I find the author’s formulation of those questions helpful in pointing a clear ethical path. He authorizes each individual to forge a personal response. This seems to recognize the moral autonomy of the individual practitioner, as well as the individual responsibility of the individual. As the Mishnaic sage Hillel taught: if not me, then who? If not now, then when?
The author breaks the decision into two or three parts:
1. Will I work there? (Do I have the right to do so? Do I have the right to decline?)
2. If I do accept that work, I must do so provisionally, ceasing when I form a judgement that to continue more offends ethically than to desist.
3. In answering the second question I must consider how much my gags prevent me from doing needed good?
The argument allows me to approach the questions as follows: Here, in the offshore ‘facility’ – a black site or a blackish site or at the very least a grey site – we have sick human beings.
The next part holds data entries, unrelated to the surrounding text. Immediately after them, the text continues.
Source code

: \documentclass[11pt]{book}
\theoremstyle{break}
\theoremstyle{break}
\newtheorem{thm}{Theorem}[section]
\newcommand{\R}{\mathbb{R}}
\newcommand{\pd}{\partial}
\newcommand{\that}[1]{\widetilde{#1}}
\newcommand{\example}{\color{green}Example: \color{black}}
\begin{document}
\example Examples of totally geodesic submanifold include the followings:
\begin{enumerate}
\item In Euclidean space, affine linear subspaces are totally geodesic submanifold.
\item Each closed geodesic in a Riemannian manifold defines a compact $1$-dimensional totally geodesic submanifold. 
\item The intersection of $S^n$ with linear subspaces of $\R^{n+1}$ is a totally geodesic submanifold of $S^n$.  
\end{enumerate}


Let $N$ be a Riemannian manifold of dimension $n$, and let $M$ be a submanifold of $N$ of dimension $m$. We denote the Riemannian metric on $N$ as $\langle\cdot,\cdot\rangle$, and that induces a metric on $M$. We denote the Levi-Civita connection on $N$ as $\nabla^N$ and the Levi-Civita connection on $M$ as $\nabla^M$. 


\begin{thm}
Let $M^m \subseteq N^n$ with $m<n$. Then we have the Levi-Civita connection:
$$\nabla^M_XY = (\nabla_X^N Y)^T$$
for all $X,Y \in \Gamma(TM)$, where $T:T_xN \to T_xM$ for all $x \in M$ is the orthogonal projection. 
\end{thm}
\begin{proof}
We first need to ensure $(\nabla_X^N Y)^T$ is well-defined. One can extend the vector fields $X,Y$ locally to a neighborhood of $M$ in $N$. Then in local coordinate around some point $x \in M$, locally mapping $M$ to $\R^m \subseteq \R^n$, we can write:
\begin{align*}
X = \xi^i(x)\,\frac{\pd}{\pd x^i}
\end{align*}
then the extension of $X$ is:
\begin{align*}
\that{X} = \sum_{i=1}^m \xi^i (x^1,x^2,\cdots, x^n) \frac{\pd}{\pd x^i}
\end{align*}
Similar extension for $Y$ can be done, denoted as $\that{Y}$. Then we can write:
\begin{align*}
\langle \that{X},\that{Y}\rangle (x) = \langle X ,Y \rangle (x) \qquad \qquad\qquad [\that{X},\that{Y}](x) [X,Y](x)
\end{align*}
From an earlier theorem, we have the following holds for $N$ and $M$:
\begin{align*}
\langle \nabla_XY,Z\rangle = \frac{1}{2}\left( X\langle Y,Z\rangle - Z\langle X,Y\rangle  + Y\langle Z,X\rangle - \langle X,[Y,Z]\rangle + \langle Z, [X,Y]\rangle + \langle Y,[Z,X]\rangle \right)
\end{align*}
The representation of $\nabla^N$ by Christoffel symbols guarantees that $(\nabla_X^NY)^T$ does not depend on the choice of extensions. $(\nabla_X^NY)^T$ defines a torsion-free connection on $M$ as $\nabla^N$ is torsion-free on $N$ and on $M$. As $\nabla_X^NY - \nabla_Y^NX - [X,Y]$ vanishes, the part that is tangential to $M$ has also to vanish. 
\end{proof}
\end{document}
Our government, their custodians, seeks to employ doctors, nurses, psychologists, mental health nurses, to attend to clinical need. The employer presents the qualified clinical professional with a contract to perform professional duties and to treat the conditions of the workplace confidentially. The government does not stipulate, ‘You must agree to torture your patient’.
On the basis of my own experiences, where I was not required to do positive harm but I was constrained from doing some needed good, I could sign the contract and enter upon my employment in good faith and in the assumption of my employer’s good faith. After all, I was employed a medical professional. That profession implies first and foremost a refusal to do no harm. If and when I form the belief my employment required me to do harm, I must refuse and make clear my reasons for doing so, both to my superiors and to my peers. Where possible I must make this clear also to the detained person. Should my employer dismiss me I must make public my employer’s wrongful instruction and my actions and the circumstances of my dismissal. I run a risk in doing this, the risk of incarceration. That is my lifesaver, my paramedic, my infectious disease specialist moment, my moment of familiar medical hazard. A hazard, yes, but in our relatively non-totalitarian system, a hazard without risk of death. Safer far than the ebola risk. Safer than the choices of a psychiatrist in the Soviet Union, safer than those of doctors under the Third Reich. A hazard but not a mortal hazard.
On the other hand if no objectionable command requires me to take a self-sacrificial stand I remain free to work, to watch, to listen and to consider. And upon making my judgement I should speak out. If all is kosher, if detained persons are treated with full human dignity and compassion, then I must cry it from the rooftops. And conversely, if I find my hypothetical centres to be objectionable I must call for their improvement or their closure.
Those are equally clear ethical imperatives – not matters of narrow medical judgement but the call of every citizen. In the end the doctor, the nurse, the guard, the journalist, the therapist, the pharmacist, the interpreter, the public servant all answer to an ethic which is universal. Medical ethics represents but one corner of that wide universe.